Il évoque ici l’ordonnance du 06/05/2024 du Conseil d’État enjoignant l’Université Paris Dauphine - PSL Paris Sciences & Lettres d’autoriser une conférence politique, initialement interdite.

S’appuyant également sur un avis du collège de déontologie de l’enseignement supérieur et de la recherche du 29/10/2024, il analyse la place de la liberté d’expression au sein des enceintes universitaires et les contours des libertés académiques.

« En même temps que s’élargissent le nombre et les catégories de bénéficiaires de la liberté académique, son contenu tend à se dissoudre dans la liberté d’expression et revêtir l’aspect d’une sous-catégorie de cette liberté fondamentale », estime Christian-Lucien Martin.
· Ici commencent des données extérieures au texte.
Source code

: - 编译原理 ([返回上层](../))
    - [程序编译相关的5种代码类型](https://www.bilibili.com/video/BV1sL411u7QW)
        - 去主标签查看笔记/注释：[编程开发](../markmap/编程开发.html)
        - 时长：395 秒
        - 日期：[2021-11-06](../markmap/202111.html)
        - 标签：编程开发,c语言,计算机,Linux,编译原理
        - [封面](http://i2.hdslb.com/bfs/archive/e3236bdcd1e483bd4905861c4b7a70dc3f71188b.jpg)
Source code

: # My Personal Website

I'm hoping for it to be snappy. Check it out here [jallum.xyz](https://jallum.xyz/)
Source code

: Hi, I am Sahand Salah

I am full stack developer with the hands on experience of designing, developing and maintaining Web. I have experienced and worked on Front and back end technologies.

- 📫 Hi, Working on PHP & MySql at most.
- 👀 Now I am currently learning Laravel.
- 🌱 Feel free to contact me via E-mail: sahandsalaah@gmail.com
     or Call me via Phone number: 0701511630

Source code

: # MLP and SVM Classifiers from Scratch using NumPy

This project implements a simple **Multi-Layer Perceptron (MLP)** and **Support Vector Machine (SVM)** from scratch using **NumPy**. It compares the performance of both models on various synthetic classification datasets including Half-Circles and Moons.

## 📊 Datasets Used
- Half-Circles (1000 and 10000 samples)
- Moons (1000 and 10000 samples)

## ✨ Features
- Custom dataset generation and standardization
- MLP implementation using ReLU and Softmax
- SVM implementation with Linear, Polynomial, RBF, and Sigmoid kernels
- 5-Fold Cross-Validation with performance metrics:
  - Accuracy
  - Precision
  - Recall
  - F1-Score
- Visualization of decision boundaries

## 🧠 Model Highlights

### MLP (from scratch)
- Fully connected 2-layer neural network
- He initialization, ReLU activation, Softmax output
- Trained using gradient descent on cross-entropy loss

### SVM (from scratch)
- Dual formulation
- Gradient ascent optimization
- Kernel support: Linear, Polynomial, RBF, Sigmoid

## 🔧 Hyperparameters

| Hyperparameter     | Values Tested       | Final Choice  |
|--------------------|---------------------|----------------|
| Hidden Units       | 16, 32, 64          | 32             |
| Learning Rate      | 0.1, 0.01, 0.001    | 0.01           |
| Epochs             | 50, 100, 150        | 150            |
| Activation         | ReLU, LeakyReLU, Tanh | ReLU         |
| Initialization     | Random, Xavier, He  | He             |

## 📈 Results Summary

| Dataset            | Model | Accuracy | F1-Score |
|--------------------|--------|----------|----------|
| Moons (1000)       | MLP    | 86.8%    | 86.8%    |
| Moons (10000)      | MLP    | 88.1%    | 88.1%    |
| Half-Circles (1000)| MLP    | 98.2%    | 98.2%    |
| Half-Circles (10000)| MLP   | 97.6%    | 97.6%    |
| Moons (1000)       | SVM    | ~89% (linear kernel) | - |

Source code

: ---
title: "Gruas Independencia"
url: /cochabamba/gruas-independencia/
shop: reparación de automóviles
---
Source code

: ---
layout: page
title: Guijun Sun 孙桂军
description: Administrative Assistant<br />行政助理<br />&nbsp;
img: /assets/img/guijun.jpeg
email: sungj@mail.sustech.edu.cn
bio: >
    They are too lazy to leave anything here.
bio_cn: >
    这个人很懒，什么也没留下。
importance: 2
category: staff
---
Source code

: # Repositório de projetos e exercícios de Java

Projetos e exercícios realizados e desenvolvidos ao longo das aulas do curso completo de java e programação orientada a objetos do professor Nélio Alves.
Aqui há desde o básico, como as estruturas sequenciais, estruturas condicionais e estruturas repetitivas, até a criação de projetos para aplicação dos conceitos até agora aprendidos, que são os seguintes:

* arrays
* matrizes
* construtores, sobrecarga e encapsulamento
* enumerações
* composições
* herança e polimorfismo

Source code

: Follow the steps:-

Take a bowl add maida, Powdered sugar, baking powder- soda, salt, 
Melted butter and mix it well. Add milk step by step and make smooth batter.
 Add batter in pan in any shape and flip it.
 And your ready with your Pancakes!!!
« La spécificité de la liberté académique est liée à la démarche scientifique caractérisant le travail des enseignants et chercheurs, et elle a pour conséquence que leurs propos, dans le cadre de leurs activités, ne peuvent se confondre avec une simple opinion. Pour autant, la séparation entre la liberté d’expression de l’enseignant-chercheur dans le cadre de ses activités d’enseignement et de recherche et hors de ces missions n’est pas pour les observateurs d’une limpidité totale. »

Avec la récente décision du Conseil d'État, « la sanctuarisation avec ses règles propres fait place à l’agora avec ses règles communes ».

Christian-Lucien Martin est administrateur général de l'État. Aujourd’hui conseiller à France Universités, il s’exprime à titre personnel.


Antisémitisme : les universités scrutées

Depuis le 07/10/2023, les universités sont scrutées pour de bonnes ou de moins bonnes raisons sur leur capacité à faire barrage à ou des agissements antisémites (lettres de la ministre de l’enseignement supérieur des 09 et 27/10/2023 aux chefs d’établissement, voire d’engager des procédures disciplinaires ou pénales, à préserver dans leurs enceintes les conditions d’exercice serein de leurs missions, ou plus généralement d’éviter les troubles à l’ordre public.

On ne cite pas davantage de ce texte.